Creating disease trajectories from big biomedical data

basé notamment sur son article :

Temporal disease trajectories condensed from population-wide registry data covering 6.2 million patients. Jensen et al 2014 Nature Comm 5: 4022

Commençons par quelques points mis en avant sur Twitter par moi ou d’autres :

Le concept clé pour Søren est celui de « trajectoire » : un patient médical a un passé et un avenir, qui devraient être pris en compte dans son diagnostic et son traitement. Il veut donc utiliser les données qu’il a à disposition au Danmark pour déterminer statistiquement les trajectoires probables, et la manière dont elles influencent les traitements qui marchent ou pas, les chances de survie ou de complication, etc.

L’équipe de Søren a utilisée les données complètes des hôpitaux danois de 1996 à 2010, soit 6,2 millions de patients avec 65 millions de visites. On sait dans quel ordre un patient a eu quels diagnostics ou traitements, et avec quelles conséquences. Ils ont découvert 1171 « trajectoires » significatives. Une trajectoire est une suite de diagnostiques ou d’actes médicaux qui se suivent dans un certain ordre davantage qu’attendu au hasard.

Par exemple : ncomms5022-f2

En (a) on voit des séries de maladies qui se suivent fréquemment, liées au cancer de la prostate. En (b), ces séries sont regroupées de manière à montrer toutes les trajectoires de manière synthétique.

Un point important est que ceci est déterminé automatiquement, en utilisant d’abord une corrélation assez simple entre diagnostics.
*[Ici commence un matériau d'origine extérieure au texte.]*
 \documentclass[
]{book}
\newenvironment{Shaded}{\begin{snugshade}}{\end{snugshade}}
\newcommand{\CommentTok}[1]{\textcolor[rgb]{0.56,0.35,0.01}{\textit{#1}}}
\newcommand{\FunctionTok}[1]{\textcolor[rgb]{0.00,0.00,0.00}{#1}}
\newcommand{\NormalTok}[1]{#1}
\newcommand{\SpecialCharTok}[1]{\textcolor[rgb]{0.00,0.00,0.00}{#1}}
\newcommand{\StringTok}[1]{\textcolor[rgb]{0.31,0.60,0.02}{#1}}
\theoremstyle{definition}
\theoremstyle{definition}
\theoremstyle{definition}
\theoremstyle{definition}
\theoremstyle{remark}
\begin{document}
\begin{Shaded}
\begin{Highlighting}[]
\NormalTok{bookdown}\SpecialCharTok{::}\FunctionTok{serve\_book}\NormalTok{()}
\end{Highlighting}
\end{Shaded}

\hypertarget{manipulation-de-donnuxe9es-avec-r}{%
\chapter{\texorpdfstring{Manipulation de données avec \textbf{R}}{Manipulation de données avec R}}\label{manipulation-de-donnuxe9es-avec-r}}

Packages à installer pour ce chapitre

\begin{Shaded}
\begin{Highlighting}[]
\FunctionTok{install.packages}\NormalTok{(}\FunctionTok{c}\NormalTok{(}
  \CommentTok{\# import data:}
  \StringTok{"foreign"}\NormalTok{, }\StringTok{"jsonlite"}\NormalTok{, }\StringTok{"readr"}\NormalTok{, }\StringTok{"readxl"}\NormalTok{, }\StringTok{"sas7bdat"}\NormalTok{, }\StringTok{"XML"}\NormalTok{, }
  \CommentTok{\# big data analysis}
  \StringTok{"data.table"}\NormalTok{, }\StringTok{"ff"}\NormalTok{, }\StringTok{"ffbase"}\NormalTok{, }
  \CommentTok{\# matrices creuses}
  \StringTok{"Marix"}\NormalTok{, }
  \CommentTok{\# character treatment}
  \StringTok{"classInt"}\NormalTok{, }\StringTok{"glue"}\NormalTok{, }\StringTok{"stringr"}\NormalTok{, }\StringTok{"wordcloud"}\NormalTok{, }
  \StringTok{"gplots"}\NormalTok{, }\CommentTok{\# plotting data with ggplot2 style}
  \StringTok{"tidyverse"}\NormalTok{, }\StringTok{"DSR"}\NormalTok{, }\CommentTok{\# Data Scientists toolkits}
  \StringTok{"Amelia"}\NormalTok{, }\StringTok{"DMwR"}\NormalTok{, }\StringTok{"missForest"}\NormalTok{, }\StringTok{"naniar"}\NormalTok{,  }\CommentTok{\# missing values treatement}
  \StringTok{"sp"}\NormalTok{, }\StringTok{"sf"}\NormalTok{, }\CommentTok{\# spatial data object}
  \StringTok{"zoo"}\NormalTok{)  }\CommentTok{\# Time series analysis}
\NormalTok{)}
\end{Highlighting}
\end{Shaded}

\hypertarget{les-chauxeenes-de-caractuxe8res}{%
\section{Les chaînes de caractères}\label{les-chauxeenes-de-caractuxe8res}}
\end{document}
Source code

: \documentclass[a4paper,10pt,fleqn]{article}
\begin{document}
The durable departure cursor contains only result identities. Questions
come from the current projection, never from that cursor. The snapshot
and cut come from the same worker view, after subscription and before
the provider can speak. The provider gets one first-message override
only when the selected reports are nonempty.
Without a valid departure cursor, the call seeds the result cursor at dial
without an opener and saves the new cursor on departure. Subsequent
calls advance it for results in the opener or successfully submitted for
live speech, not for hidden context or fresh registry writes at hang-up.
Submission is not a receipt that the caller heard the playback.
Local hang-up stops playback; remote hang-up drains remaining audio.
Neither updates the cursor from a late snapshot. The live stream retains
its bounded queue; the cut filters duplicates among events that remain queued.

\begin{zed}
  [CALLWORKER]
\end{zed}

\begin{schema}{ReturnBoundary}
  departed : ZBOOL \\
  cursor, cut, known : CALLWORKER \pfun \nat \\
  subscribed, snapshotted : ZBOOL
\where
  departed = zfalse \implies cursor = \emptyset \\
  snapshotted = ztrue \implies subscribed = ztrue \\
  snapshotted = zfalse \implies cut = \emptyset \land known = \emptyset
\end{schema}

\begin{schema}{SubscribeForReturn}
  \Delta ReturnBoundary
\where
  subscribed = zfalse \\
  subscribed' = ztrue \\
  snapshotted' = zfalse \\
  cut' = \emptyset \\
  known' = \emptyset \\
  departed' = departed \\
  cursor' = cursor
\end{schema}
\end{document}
La probabilité d’observer une corrélation au hasard est estimée en ré-échantillonnant les données (en mélangeant les observations au hasard en d’autres termes) des millions de fois, et en corrigeant pour le fait d’avoir effectué des tests multiples. Comme ça prend du temps de calcul, ils ont fait ça sur une partie des données, puis utilisé ces résultats pour valider une approche plus rapide. Ils ont assemblé les paires de diagnostics en séries en prenant simplement les chevauchements (si on a A->B et B->C, alors on a A->B->C), avec à nouveau un test pour vérifier la significativité statistique ; pour limiter le bruit statistique, les trajectoires avec moins de 20 patients au total ont été éliminées de l’analyse. Les trajectoires sont regroupées, comme montré en (b) ci-dessus, par Clustering Markovien. C’est là que j’apprends en vérifiant mes sources que cette approche très utilisée en bioinformatique n’a pas été vraiment publiée hors d’une thèse de maths. La page de référence étant celle du logiciel fourni par ledit mathématicien : MCL. A la base, la méthode cherche dans un graphe (des points liés par des traits, voir figure ci-dessus) des « chemins » plus probables si on marche au hasard dans le graphe, lesquels chemins correspondent à des sous-ensembles du graphe qui sont mieux connectés. Donc à des sous-ensembles, par exemple de diagnostiques, qu’il faut regrouper. CQFD. Y a d’autres trucs amusants dans leurs études, comme le développement d’une méthode informatique permettant de comprendre automatiquement les textes écrits par des médecins en danois, y compris les négations (très importantes dans les diagnostiques).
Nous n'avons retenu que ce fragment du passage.